[Try it]:
Collect every line of the records below that contains the word "subsection".

[Task inputs]:
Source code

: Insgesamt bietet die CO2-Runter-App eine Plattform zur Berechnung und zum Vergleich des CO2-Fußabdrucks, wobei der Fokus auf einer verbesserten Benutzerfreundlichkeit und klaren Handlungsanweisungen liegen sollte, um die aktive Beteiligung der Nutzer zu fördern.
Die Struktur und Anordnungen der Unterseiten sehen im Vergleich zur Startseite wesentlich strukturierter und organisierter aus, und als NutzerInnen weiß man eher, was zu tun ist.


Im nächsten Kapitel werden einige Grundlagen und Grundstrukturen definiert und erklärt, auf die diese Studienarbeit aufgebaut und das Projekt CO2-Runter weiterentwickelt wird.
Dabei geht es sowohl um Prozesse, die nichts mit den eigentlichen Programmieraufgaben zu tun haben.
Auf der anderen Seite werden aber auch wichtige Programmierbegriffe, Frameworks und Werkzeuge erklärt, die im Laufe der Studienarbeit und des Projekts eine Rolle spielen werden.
==
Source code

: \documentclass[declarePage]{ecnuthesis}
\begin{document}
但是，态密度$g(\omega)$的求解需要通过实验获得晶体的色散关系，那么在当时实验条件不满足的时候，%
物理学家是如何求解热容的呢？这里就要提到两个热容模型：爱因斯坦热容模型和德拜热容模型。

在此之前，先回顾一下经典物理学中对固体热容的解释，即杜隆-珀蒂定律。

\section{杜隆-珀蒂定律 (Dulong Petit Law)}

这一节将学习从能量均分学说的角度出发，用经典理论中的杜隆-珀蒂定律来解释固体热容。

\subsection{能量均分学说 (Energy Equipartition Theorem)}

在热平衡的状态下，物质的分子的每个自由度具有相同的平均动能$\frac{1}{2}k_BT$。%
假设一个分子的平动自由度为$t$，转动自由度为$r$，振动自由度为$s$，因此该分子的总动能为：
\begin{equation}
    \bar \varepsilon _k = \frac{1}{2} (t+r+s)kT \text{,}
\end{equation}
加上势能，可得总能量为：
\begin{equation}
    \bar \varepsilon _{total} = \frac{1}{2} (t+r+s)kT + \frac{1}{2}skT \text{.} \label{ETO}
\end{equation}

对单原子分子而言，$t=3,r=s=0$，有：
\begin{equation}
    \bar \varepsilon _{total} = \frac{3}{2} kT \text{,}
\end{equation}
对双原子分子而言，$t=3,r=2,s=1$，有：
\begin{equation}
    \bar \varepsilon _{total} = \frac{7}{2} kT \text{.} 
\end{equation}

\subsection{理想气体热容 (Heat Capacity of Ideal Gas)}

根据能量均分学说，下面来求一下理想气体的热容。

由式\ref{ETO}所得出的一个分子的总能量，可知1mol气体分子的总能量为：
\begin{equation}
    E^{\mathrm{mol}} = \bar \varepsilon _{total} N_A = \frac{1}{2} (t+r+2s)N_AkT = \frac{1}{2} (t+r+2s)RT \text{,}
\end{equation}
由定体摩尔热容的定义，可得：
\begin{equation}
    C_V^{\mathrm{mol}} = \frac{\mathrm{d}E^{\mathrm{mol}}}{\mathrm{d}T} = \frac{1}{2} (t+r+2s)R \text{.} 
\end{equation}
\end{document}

[Finished task]:
\subsection{能量均分学说 (Energy Equipartition Theorem)}
\subsection{理想气体热容 (Heat Capacity of Ideal Gas)}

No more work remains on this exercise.